BEGIN

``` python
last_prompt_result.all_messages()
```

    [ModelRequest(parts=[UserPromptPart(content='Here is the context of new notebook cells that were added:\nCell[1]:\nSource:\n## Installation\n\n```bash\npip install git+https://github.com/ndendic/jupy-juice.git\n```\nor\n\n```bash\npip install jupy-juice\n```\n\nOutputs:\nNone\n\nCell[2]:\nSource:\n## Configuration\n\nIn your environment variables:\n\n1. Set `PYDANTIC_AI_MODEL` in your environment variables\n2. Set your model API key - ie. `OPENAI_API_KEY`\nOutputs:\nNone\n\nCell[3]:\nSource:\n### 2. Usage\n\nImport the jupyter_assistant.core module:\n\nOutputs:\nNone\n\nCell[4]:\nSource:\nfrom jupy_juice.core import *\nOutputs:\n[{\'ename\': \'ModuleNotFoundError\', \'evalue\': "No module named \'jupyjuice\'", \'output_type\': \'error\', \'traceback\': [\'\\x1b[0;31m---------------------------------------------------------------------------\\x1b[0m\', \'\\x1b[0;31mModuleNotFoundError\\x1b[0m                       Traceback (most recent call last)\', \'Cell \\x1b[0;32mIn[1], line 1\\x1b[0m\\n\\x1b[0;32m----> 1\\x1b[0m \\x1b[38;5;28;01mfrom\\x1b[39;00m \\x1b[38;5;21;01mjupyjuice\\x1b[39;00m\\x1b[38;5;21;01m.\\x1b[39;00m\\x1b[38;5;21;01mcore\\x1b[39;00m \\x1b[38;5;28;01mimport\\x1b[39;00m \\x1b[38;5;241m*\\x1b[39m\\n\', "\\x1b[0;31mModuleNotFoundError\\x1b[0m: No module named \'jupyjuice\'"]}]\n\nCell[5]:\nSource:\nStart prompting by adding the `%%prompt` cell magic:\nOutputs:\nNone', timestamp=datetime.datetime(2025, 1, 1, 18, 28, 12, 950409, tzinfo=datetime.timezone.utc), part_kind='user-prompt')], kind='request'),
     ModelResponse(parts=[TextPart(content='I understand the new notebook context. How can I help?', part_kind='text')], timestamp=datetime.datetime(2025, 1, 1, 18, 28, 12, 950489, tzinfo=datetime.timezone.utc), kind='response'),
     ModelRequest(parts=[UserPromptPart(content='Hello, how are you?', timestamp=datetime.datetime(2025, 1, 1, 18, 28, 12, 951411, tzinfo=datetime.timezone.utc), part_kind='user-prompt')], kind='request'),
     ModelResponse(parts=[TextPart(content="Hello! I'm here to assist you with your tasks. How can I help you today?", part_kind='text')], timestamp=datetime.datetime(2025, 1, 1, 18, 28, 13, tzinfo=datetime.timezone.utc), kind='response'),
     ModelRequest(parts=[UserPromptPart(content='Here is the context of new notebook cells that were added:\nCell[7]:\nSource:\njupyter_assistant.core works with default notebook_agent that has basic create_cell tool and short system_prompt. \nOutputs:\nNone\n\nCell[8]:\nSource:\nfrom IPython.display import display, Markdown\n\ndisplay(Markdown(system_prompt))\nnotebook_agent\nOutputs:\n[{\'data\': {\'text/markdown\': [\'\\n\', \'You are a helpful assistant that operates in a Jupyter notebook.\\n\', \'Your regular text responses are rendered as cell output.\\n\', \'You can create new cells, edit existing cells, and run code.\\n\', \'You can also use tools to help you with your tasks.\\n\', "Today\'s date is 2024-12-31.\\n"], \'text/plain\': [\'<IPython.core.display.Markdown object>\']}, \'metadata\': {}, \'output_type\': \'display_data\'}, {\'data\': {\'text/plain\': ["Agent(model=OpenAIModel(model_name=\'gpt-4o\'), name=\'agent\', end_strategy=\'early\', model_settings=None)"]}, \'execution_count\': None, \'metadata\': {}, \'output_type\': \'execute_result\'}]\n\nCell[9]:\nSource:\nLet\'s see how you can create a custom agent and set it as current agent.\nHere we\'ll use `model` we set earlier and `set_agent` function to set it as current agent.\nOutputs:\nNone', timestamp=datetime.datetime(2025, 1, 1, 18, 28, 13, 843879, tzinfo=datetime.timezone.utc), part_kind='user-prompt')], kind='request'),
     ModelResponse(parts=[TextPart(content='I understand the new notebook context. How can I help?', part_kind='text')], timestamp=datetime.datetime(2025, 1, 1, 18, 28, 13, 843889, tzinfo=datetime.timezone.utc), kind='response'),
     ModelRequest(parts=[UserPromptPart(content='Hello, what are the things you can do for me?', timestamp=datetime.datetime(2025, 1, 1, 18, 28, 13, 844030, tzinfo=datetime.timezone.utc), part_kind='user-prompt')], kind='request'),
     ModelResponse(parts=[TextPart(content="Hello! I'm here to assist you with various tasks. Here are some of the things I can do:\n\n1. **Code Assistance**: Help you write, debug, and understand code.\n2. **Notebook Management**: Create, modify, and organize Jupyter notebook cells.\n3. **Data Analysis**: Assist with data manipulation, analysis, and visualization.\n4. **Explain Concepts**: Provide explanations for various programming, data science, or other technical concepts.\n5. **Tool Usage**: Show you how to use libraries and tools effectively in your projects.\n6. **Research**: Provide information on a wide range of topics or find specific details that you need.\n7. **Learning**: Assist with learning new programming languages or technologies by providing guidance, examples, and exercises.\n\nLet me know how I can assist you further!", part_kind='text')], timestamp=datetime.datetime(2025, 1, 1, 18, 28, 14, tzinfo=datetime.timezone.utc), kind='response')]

END

• Requirement: Gather each line in the entries above where the string "understand" is found.

• Answer to this exercise:
     ModelResponse(parts=[TextPart(content='I understand the new notebook context. How can I help?', part_kind='text')], timestamp=datetime.datetime(2025, 1, 1, 18, 28, 12, 950489, tzinfo=datetime.timezone.utc), kind='response'),
     ModelResponse(parts=[TextPart(content='I understand the new notebook context. How can I help?', part_kind='text')], timestamp=datetime.datetime(2025, 1, 1, 18, 28, 13, 843889, tzinfo=datetime.timezone.utc), kind='response'),
     ModelResponse(parts=[TextPart(content="Hello! I'm here to assist you with various tasks. Here are some of the things I can do:\n\n1. **Code Assistance**: Help you write, debug, and understand code.\n2. **Notebook Management**: Create, modify, and organize Jupyter notebook cells.\n3. **Data Analysis**: Assist with data manipulation, analysis, and visualization.\n4. **Explain Concepts**: Provide explanations for various programming, data science, or other technical concepts.\n5. **Tool Usage**: Show you how to use libraries and tools effectively in your projects.\n6. **Research**: Provide information on a wide range of topics or find specific details that you need.\n7. **Learning**: Assist with learning new programming languages or technologies by providing guidance, examples, and exercises.\n\nLet me know how I can assist you further!", part_kind='text')], timestamp=datetime.datetime(2025, 1, 1, 18, 28, 14, tzinfo=datetime.timezone.utc), kind='response')]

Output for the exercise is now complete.